The Boise-Nampa metropolitan area, also known as the Treasure Valley, includes five counties with a combined population of 664,422, the most populous metropolitan area in Idaho. It contains the state’s three largest cities; Boise, Nampa, and Meridian. Boise is the third most populous metropolitan area and city in the United States’ Pacific Northwest region, behind Seattle and Portland.
Floating the Boise River
Accounts differ regarding the origin of the name. One account credits Capt. B.L.E. Bonneville of the U.S. Army as its source. After trekking for weeks through dry and rough terrain, his exploration party reached an overlook with a view of the Boise River Valley. The place where they stood is called Bonneville Point, located on the Oregon Trail east of the city. According to the story, a French-speaking guide, overwhelmed by the sight of the verdant river, yelled "Les bois! Les bois!" ("The wood! The wood!")—and the name stuck.
The name may instead derive from earlier mountain men, who named the river that flows through it. In the 1820s, French Canadian fur trappers set trap lines in the vicinity. Set in a high-desert area, the tree-lined valley of the Boise River became a distinct landmark, an oasis dominated by cottonwood trees. They called this "La rivière boisée", which means "the wooded river."
The area was called Boise long before the establishment of Fort Boise by the federal government. The original Fort Boise was 40 miles (64 km) west, near Parma, down the Boise River near its confluence with the Snake River at the Oregon border. This private sector defense was erected by the Hudson’s Bay Company in the 1830s. It was abandoned in the 1850s, but massacres along the Oregon Trail prompted the U.S. Army to re-establish a fort in the area in 1863 during the U.S. Civil War.

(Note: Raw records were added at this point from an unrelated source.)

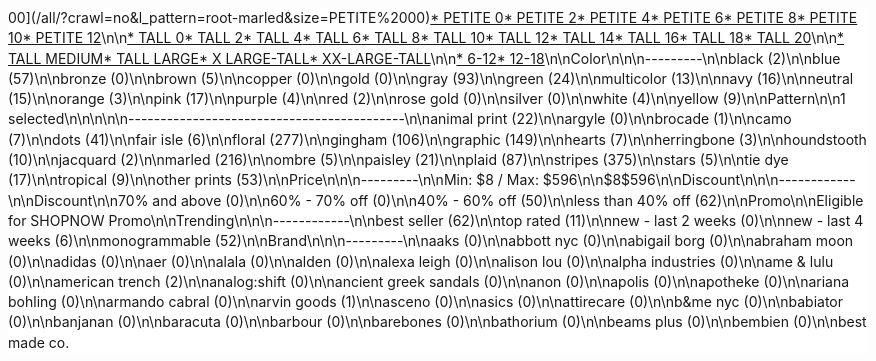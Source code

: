 00](/all/?crawl=no&l_pattern=root-marled&size=PETITE%2000)[*   PETITE 0](/all/?crawl=no&l_pattern=root-marled&size=PETITE%200)[*   PETITE 2](/all/?crawl=no&l_pattern=root-marled&size=PETITE%202)[*   PETITE 4](/all/?crawl=no&l_pattern=root-marled&size=PETITE%204)[*   PETITE 6](/all/?crawl=no&l_pattern=root-marled&size=PETITE%206)[*   PETITE 8](/all/?crawl=no&l_pattern=root-marled&size=PETITE%208)[*   PETITE 10](/all/?crawl=no&l_pattern=root-marled&size=PETITE%2010)[*   PETITE 12](/all/?crawl=no&l_pattern=root-marled&size=PETITE%2012)\n\n[*   TALL 0](/all/?crawl=no&l_pattern=root-marled&size=TALL%20SIZE%200)[*   TALL 2](/all/?crawl=no&l_pattern=root-marled&size=TALL%202)[*   TALL 4](/all/?crawl=no&l_pattern=root-marled&size=TALL%204)[*   TALL 6](/all/?crawl=no&l_pattern=root-marled&size=TALL%206)[*   TALL 8](/all/?crawl=no&l_pattern=root-marled&size=TALL%208)[*   TALL 10](/all/?crawl=no&l_pattern=root-marled&size=TALL%2010)[*   TALL 12](/all/?crawl=no&l_pattern=root-marled&size=TALL%2012)[*   TALL 14](/all/?crawl=no&l_pattern=root-marled&size=TALL%2014)[*   TALL 16](/all/?crawl=no&l_pattern=root-marled&size=TALL%2016)[*   TALL 18](/all/?crawl=no&l_pattern=root-marled&size=TALL%2018)[*   TALL 20](/all/?crawl=no&l_pattern=root-marled&size=TALL%2020)\n\n[*   TALL MEDIUM](/all/?crawl=no&l_pattern=root-marled&size=TALL%20SIZE%20MEDIUM)[*   TALL LARGE](/all/?crawl=no&l_pattern=root-marled&size=TALL%20LARGE)[*   X LARGE-TALL](/all/?crawl=no&l_pattern=root-marled&size=X%20LARGE-TALL)[*   XX-LARGE-TALL](/all/?crawl=no&l_pattern=root-marled&size=XX-LARGE-TALL)\n\n[*   6-12](/all/?crawl=no&l_pattern=root-marled&size=6-12)[*   12-18](/all/?crawl=no&l_pattern=root-marled&size=12-18)\n\nColor\n\n\n---------\n\n[](/all/?crawl=no&l_color=root-black&l_pattern=root-marled)black (2)\n\n[](/all/?crawl=no&l_color=root-blue&l_pattern=root-marled)blue (57)\n\nbronze (0)\n\n[](/all/?crawl=no&l_color=root-brown&l_pattern=root-marled)brown (5)\n\ncopper (0)\n\ngold (0)\n\n[](/all/?crawl=no&l_color=root-gray&l_pattern=root-marled)gray (93)\n\n[](/all/?crawl=no&l_color=root-green&l_pattern=root-marled)green (24)\n\n[](/all/?crawl=no&l_color=root-multicolor&l_pattern=root-marled)multicolor (13)\n\n[](/all/?crawl=no&l_color=root-navy&l_pattern=root-marled)navy (16)\n\n[](/all/?crawl=no&l_color=root-neutral&l_pattern=root-marled)neutral (15)\n\n[](/all/?crawl=no&l_color=root-orange&l_pattern=root-marled)orange (3)\n\n[](/all/?crawl=no&l_color=root-pink&l_pattern=root-marled)pink (17)\n\n[](/all/?crawl=no&l_color=root-purple&l_pattern=root-marled)purple (4)\n\n[](/all/?crawl=no&l_color=root-red&l_pattern=root-marled)red (2)\n\nrose gold (0)\n\nsilver (0)\n\n[](/all/?crawl=no&l_color=root-white&l_pattern=root-marled)white (4)\n\n[](/all/?crawl=no&l_color=root-yellow&l_pattern=root-marled)yellow (9)\n\nPattern\n\n1 selected[](/all/?crawl=no)\n\n\n\n\n-------------------------------------------\n\n[](/all/?crawl=no&l_pattern=root-animal-print,root-marled)animal print (22)\n\nargyle (0)\n\n[](/all/?crawl=no&l_pattern=root-brocade,root-marled)brocade (1)\n\n[](/all/?crawl=no&l_pattern=root-camo,root-marled)camo (7)\n\n[](/all/?crawl=no&l_pattern=root-dots,root-marled)dots (41)\n\n[](/all/?crawl=no&l_pattern=root-fair-isle,root-marled)fair isle (6)\n\n[](/all/?crawl=no&l_pattern=root-floral,root-marled)floral (277)\n\n[](/all/?crawl=no&l_pattern=root-gingham,root-marled)gingham (106)\n\n[](/all/?crawl=no&l_pattern=root-graphic,root-marled)graphic (149)\n\n[](/all/?crawl=no&l_pattern=root-hearts,root-marled)hearts (7)\n\n[](/all/?crawl=no&l_pattern=root-herringbone,root-marled)herringbone (3)\n\n[](/all/?crawl=no&l_pattern=root-houndstooth,root-marled)houndstooth (10)\n\n[](/all/?crawl=no&l_pattern=root-jacquard,root-marled)jacquard (2)\n\n[](/all/?crawl=no)marled (216)\n\n[](/all/?crawl=no&l_pattern=root-marled,root-ombre)ombre (5)\n\n[](/all/?crawl=no&l_pattern=root-marled,root-paisley)paisley (21)\n\n[](/all/?crawl=no&l_pattern=root-marled,root-plaid)plaid (87)\n\n[](/all/?crawl=no&l_pattern=root-marled,root-stripes)stripes (375)\n\n[](/all/?crawl=no&l_pattern=root-marled,root-stars)stars (5)\n\n[](/all/?crawl=no&l_pattern=root-marled,root-tie-dye)tie dye (17)\n\n[](/all/?crawl=no&l_pattern=root-marled,root-tropical)tropical (9)\n\n[](/all/?crawl=no&l_pattern=root-marled,root-other-prints)other prints (53)\n\nPrice\n\n\n---------\n\nMin: $8 / Max: $596\n\n$8$596\n\nDiscount\n\n\n------------\n\nDiscount\n\n70% and above (0)\n\n60% - 70% off (0)\n\n[](/all/?crawl=no&discount=40to60Off&l_pattern=root-marled)40% - 60% off (50)\n\n[](/all/?crawl=no&discount=lessThan40Off&l_pattern=root-marled)less than 40% off (62)\n\nPromo\n\n[](/all/?crawl=no&l_pattern=root-marled&pmid=msg-30-off-full-price%2Cmsg-pam-promo%2Cmsg-30-off-sale~SHOPNOW)Eligible for SHOPNOW Promo\n\nTrending\n\n\n------------\n\n[](/all/?crawl=no&l_pattern=root-marled&trending=bestSeller)best seller (62)\n\n[](/all/?crawl=no&l_pattern=root-marled&trending=topRated)top rated (11)\n\nnew - last 2 weeks (0)\n\n[](/all/?crawl=no&l_pattern=root-marled&trending=newLast4Weeks)new - last 4 weeks (6)\n\n[](/all/?crawl=no&l_pattern=root-marled&trending=monogrammable)monogrammable (52)\n\nBrand\n\n\n---------\n\naaks (0)\n\nabbott nyc (0)\n\nabigail borg (0)\n\nabraham moon (0)\n\nadidas (0)\n\naer (0)\n\nalala (0)\n\nalden (0)\n\nalexa leigh (0)\n\nalison lou (0)\n\nalpha industries (0)\n\name & lulu (0)\n\n[](/all/?brand=AMERICAN%20TRENCH&crawl=no&l_pattern=root-marled)american trench (2)\n\nanalog:shift (0)\n\nancient greek sandals (0)\n\nanon (0)\n\napolis (0)\n\napotheke (0)\n\nariana bohling (0)\n\narmando cabral (0)\n\n[](/all/?brand=ARVIN%20GOODS&crawl=no&l_pattern=root-marled)arvin goods (1)\n\nasceno (0)\n\nasics (0)\n\nattirecare (0)\n\nb&me nyc (0)\n\nbabiator (0)\n\nbanjanan (0)\n\nbaracuta (0)\n\nbarbour (0)\n\nbarebones (0)\n\nbathorium (0)\n\nbeams plus (0)\n\nbembien (0)\n\nbest made co.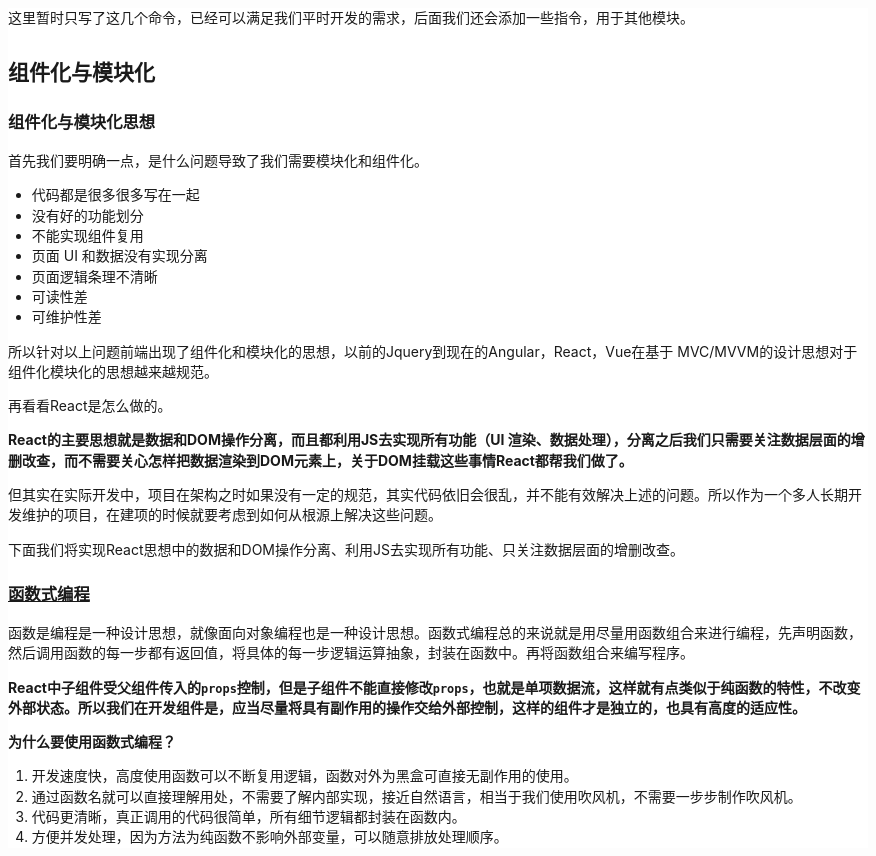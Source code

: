 这里暂时只写了这几个命令，已经可以满足我们平时开发的需求，后面我们还会添加一些指令，用于其他模块。



## 组件化与模块化



### 组件化与模块化思想



首先我们要明确一点，是什么问题导致了我们需要模块化和组件化。

- 代码都是很多很多写在一起
- 没有好的功能划分
- 不能实现组件复用
- 页面 UI 和数据没有实现分离
- 页面逻辑条理不清晰
- 可读性差
- 可维护性差

所以针对以上问题前端出现了组件化和模块化的思想，以前的Jquery到现在的Angular，React，Vue在基于 MVC/MVVM的设计思想对于组件化模块化的思想越来越规范。



再看看React是怎么做的。

**React的主要思想就是数据和DOM操作分离，而且都利用JS去实现所有功能（UI 渲染、数据处理），分离之后我们只需要关注数据层面的增删改查，而不需要关心怎样把数据渲染到DOM元素上，关于DOM挂载这些事情React都帮我们做了。**



但其实在实际开发中，项目在架构之时如果没有一定的规范，其实代码依旧会很乱，并不能有效解决上述的问题。所以作为一个多人长期开发维护的项目，在建项的时候就要考虑到如何从根源上解决这些问题。



下面我们将实现React思想中的数据和DOM操作分离、利用JS去实现所有功能、只关注数据层面的增删改查。



### [函数式编程](https://blog.csdn.net/deng1456694385/article/details/87213594)



函数是编程是一种设计思想，就像面向对象编程也是一种设计思想。函数式编程总的来说就是用尽量用函数组合来进行编程，先声明函数，然后调用函数的每一步都有返回值，将具体的每一步逻辑运算抽象，封装在函数中。再将函数组合来编写程序。



**React中子组件受父组件传入的`props`控制，但是子组件不能直接修改`props`，也就是单项数据流，这样就有点类似于纯函数的特性，不改变外部状态。所以我们在开发组件是，应当尽量将具有副作用的操作交给外部控制，这样的组件才是独立的，也具有高度的适应性。**



**为什么要使用函数式编程？**

1. 开发速度快，高度使用函数可以不断复用逻辑，函数对外为黑盒可直接无副作用的使用。
2. 通过函数名就可以直接理解用处，不需要了解内部实现，接近自然语言，相当于我们使用吹风机，不需要一步步制作吹风机。
3. 代码更清晰，真正调用的代码很简单，所有细节逻辑都封装在函数内。
4. 方便并发处理，因为方法为纯函数不影响外部变量，可以随意排放处理顺序。


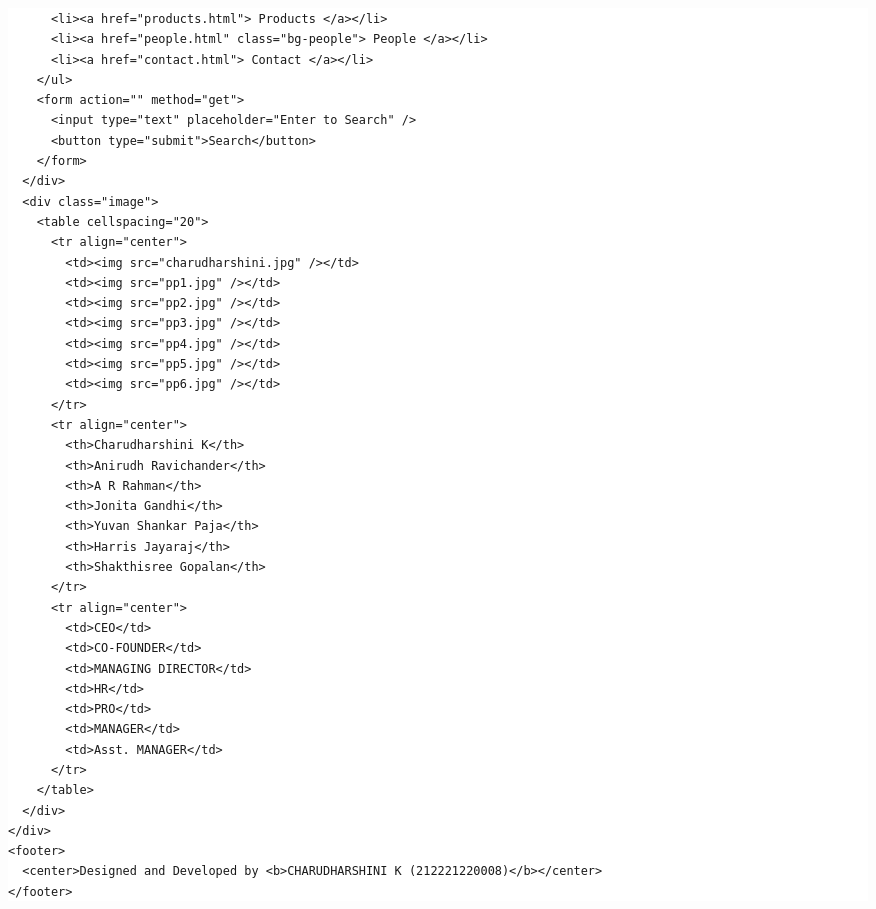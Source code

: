           <li><a href="products.html"> Products </a></li>
          <li><a href="people.html" class="bg-people"> People </a></li>
          <li><a href="contact.html"> Contact </a></li>
        </ul>
        <form action="" method="get">
          <input type="text" placeholder="Enter to Search" />
          <button type="submit">Search</button>
        </form>
      </div>
      <div class="image">
        <table cellspacing="20">
          <tr align="center">
            <td><img src="charudharshini.jpg" /></td>
            <td><img src="pp1.jpg" /></td>
            <td><img src="pp2.jpg" /></td>
            <td><img src="pp3.jpg" /></td>
            <td><img src="pp4.jpg" /></td>
            <td><img src="pp5.jpg" /></td>
            <td><img src="pp6.jpg" /></td>
          </tr>
          <tr align="center">
            <th>Charudharshini K</th>
            <th>Anirudh Ravichander</th>
            <th>A R Rahman</th>
            <th>Jonita Gandhi</th>
            <th>Yuvan Shankar Paja</th>
            <th>Harris Jayaraj</th>
            <th>Shakthisree Gopalan</th>
          </tr>
          <tr align="center">
            <td>CEO</td>
            <td>CO-FOUNDER</td>
            <td>MANAGING DIRECTOR</td>
            <td>HR</td>
            <td>PRO</td>
            <td>MANAGER</td>
            <td>Asst. MANAGER</td>
          </tr>
        </table>
      </div>
    </div>
    <footer>
      <center>Designed and Developed by <b>CHARUDHARSHINI K (212221220008)</b></center>
    </footer>
  </body>
</html>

The new location was selected because it was near the intersection of the Oregon Trail with a major road connecting the Boise Basin (Idaho City) and the Owyhee (Silver City) mining areas, both of which were booming. During the mid-1860s, Idaho City was the largest city in the Northwest, and as a staging area, Fort Boise grew rapidly; Boise was incorporated as a city 155 years ago in 1863. The first capital of the Idaho Territory was Lewiston in north central Idaho, which in 1863 was the largest community, exceeding the populations of Olympia and Seattle, Washington Territory and Portland, Oregon combined. The original territory was larger than Texas. But following the creation of Montana Territory, Boise was made the territorial capital of a much reduced Idaho in a controversial decision which overturned a district court ruling by a one-vote majority in the territorial supreme court along geographic lines in 1866.
Natives and longtime residents use the pronunciation /ˈbɔɪsiː/ (BOY-see), as given on the city’s website. The pronunciation is sometimes used as a shibboleth, as outsiders (and newcomers) tend to pronounce the city’s name as /ˈbɔɪziː/ (BOY-zee).